In any case, it is better if the wallet writes a locator actually pointing to
the last block that it processed instead of writing the locator validation code
passes to ChainStateFlushed, so this commit switches to the right locator.

A good followup to this change would probably be to drop the ChainStateFlushed
locator argument entirely so it is not misused in the future. Indexing code
already stopped using this locator argument a long time ago for identifying the
best block (in 4368384f1d267b011e03a805f934f5c47e2ca1b2 from #14121), but it is
still using the locator argument to log diagnostic warnings.

560063156a

in src/interfaces/chain.h:144 in c5583a35f3 outdated

136@@ -137,13 +137,6 @@ class Chain
137     //! pruned), and contains transactions.
138     virtual bool haveBlockOnDisk(int height) = 0;
139 
140-    //! Get locator for the current chain tip.
141-    virtual CBlockLocator getTipLocator() = 0;
142-
143-    //! Return a locator that refers to a block in the active chain.
144-    //! If specified block is not in the active chain, return locator for the latest ancestor that is in the chain.

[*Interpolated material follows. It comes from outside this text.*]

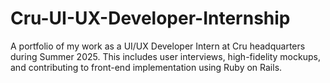 # Cru-UI-UX-Developer-Internship
A portfolio of my work as a UI/UX Developer Intern at Cru headquarters during Summer 2025. This includes user interviews, high-fidelity mockups, and contributing to front-end implementation using Ruby on Rails.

ryanofsky commented at 6:09 pm on March 14, 2024:

note: This comment about getActiveChainLocator returning an ancestor locator if block was not on the active chain was true when the method was first added, but stopped being true in commit ed470940cddbeb40425960d51cefeec4948febe4 from #25717. So the description and name of this method where somewhat misleading after that point.

ryanofsky force-pushed on Mar 14, 2024

DrahtBot commented at 6:42 pm on March 14, 2024: contributor

🚧 At least one of the CI tasks failed. Make sure to run all tests locally, according to the documentation.

Possibly this is due to a silent merge conflict (the changes in this pull request being incompatible with the current code in the target branch). If so, make sure to rebase on the latest commit of the target branch.

Leave a comment here, if you need help tracking down a confusing failure.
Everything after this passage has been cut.